Pour l’USCIRF, toutes ces violations « appellent une action continue de la part de la communauté internationale, y compris des États-Unis ».
« Pour être efficace, une telle action doit reconnaître le fait indéniable que la liberté religieuse est un point commun à chacun de ces défis, et mérite d’être traitée lorsque les nations discutent d’humanitaire, de sécurité ou d’autres questions urgentes », conclut le rapport, qui invite les États-Unis et les autres pays à accorder à ce droit « le respect qu’il mérite ».
Anne-Bénédicte Hoffner

jeudi 28 avril 2016

le pape francois -Les deux sortes de persecutions

Les deux  sortes de persecutions : la persécution sanglante et une grande apostasie, la persécution « idéologique ».
Anita Bourdin  |  12/04/16 Zenit
La persécution, c’est « le pain quotidien de l’Église», sous deux formes, indique le pape François : la persécution sanglante et une grande apostasie, une persécution « idéologique ».
Le pape a commenté la lecture des Actes des apôtres lors de la messe quotidienne célébrée ce mardi 12 avril, en la chapelle de la Maison Sainte-Marthe du Vatican, rapporte Radio Vatican.
Il existe des persécutions sanglantes – être jeté aux fauves, ou être victime d’une bombe à la sortie de la messe – et des « persécutions en gants blancs, des persécutions culturelles, celles qui te confinent dans un recoin de la société, qui en viennent à te faire perdre ton travail si tu n’adhères pas aux lois qui vont contre Dieu Créateur», a expliqué le pape.
«La persécution, je dirais, c’est le pain quotidien de l’Église.

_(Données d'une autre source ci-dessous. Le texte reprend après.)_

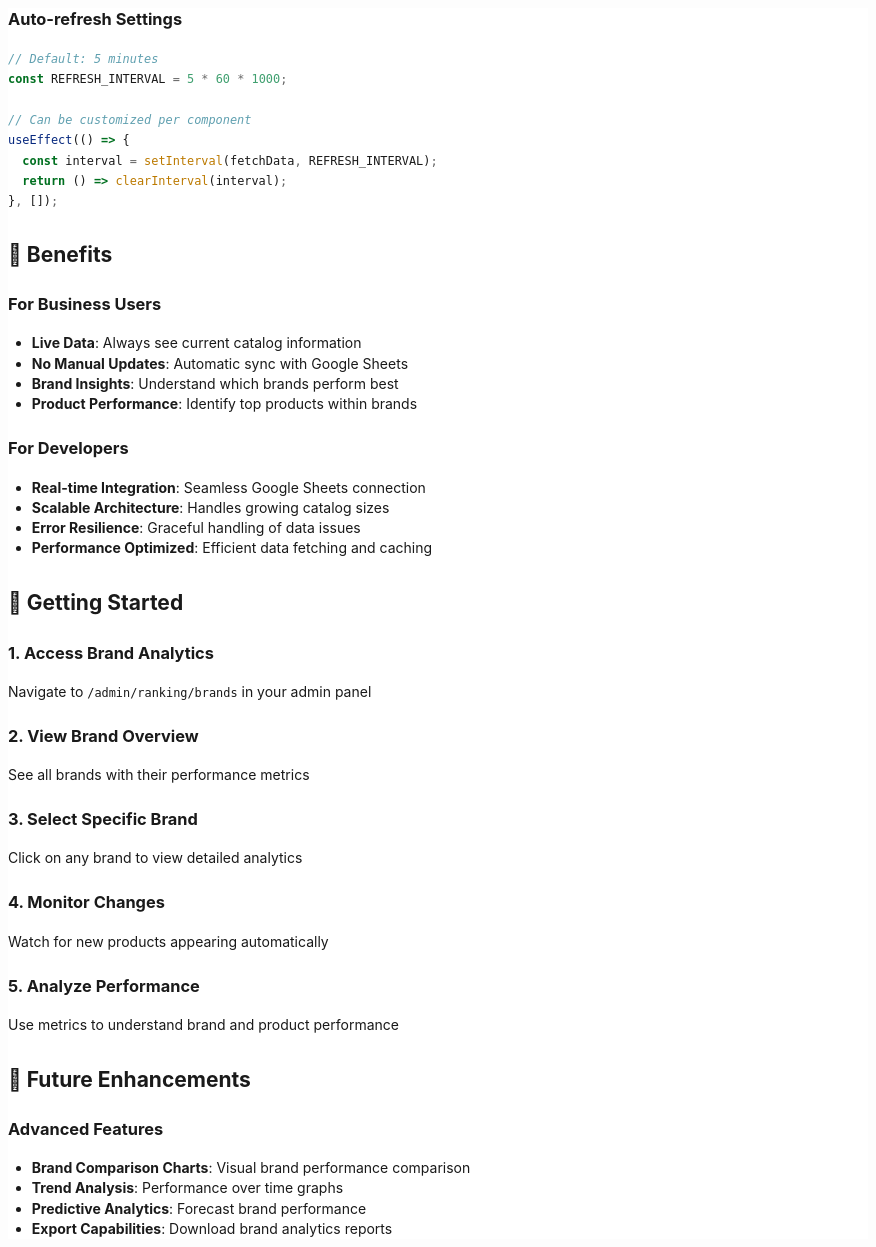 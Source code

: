 ### **Auto-refresh Settings**
```typescript
// Default: 5 minutes
const REFRESH_INTERVAL = 5 * 60 * 1000;

// Can be customized per component
useEffect(() => {
  const interval = setInterval(fetchData, REFRESH_INTERVAL);
  return () => clearInterval(interval);
}, []);
```

## 🎯 Benefits

### **For Business Users**
- **Live Data**: Always see current catalog information
- **No Manual Updates**: Automatic sync with Google Sheets
- **Brand Insights**: Understand which brands perform best
- **Product Performance**: Identify top products within brands

### **For Developers**
- **Real-time Integration**: Seamless Google Sheets connection
- **Scalable Architecture**: Handles growing catalog sizes
- **Error Resilience**: Graceful handling of data issues
- **Performance Optimized**: Efficient data fetching and caching

## 🚀 Getting Started

### **1. Access Brand Analytics**
Navigate to `/admin/ranking/brands` in your admin panel

### **2. View Brand Overview**
See all brands with their performance metrics

### **3. Select Specific Brand**
Click on any brand to view detailed analytics

### **4. Monitor Changes**
Watch for new products appearing automatically

### **5. Analyze Performance**
Use metrics to understand brand and product performance

## 🔮 Future Enhancements

### **Advanced Features**
- **Brand Comparison Charts**: Visual brand performance comparison
- **Trend Analysis**: Performance over time graphs
- **Predictive Analytics**: Forecast brand performance
- **Export Capabilities**: Download brand analytics reports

Jésus l’a dit. Nous, quand nous faisons un peu de tourisme à Rome et allons au Colisée, nous pensons que les martyrs étaient ceux qui étaient tués avec les lions. Mais les martyrs n’ont pas été seulement ceux-là. Ce sont des hommes et femmes de tous les jours : aujourd’hui, le jour de Pâques, il y a à peine trois semaines… Ces chrétiens qui fêtaient Pâques au Pakistan ont été martyrisés justement parce qu’ils fêtaient le Christ Ressuscité. Et ainsi l’histoire de l’Église avance avec ses martyrs», a encore expliqué le pape François.
Puis il a ajouté : «Mais, il y a une autre persécution dont on ne parle pas tellement», une persécution «travestie de culture, travestie de modernité, travestie de progrès».
«C’est une persécution, je dirais un peu ironiquement, « éduquée ». C’est quand l’homme est persécuté non pas pour avoir confessé le nom du Christ, mais pour avoir voulu manifesté les valeurs du Fils de Dieu. C’est une persécution contre Dieu le Créateur, dans la personne de ses enfants ! Et ainsi nous voyons tous les jours que les puissances font des lois qui obligent à aller sur cette voie, et une nation qui ne suit pas ces lois modernes, ou au moins qui ne veut pas les avoir dans sa législation, en vient à être accusée, à être persécutée « poliment ». C’est la persécution qui coupe à l’homme la liberté de l’objection de conscience», a fait observer le pape.«Cela, c’est la persécution du monde» qui «coupe la liberté», alors que «Dieu nous fait libres» de donner le témoignage «du Père qui nous a créés, et du Christ qui nous a sauvés». Et cette persécution, a-t-il souligné, «a aussi un chef» : «Le chef de la persécution polie, éduquée, Jésus l’a nommé : « le prince de ce monde ». Et quand les puissances veulent imposer des attitudes, des lois contre la dignité des enfants de Dieu, ils persécutent ceux-ci et vont contre le Dieu Créateur, a répété le Souverain pontife. C’est la grande apostasie. »
« Ainsi la vie des chrétiens avance avec ces deux persécutions, a conclu le pape François. Mais le Seigneur nous a promis de ne pas s’éloigner de nous : « Soyez attentifs, soyez attentifs ! Ne tombez pas dans l’esprit du monde. Soyez attentifs ! Mais allez de l’avant ! Moi, Je serai avec vous”».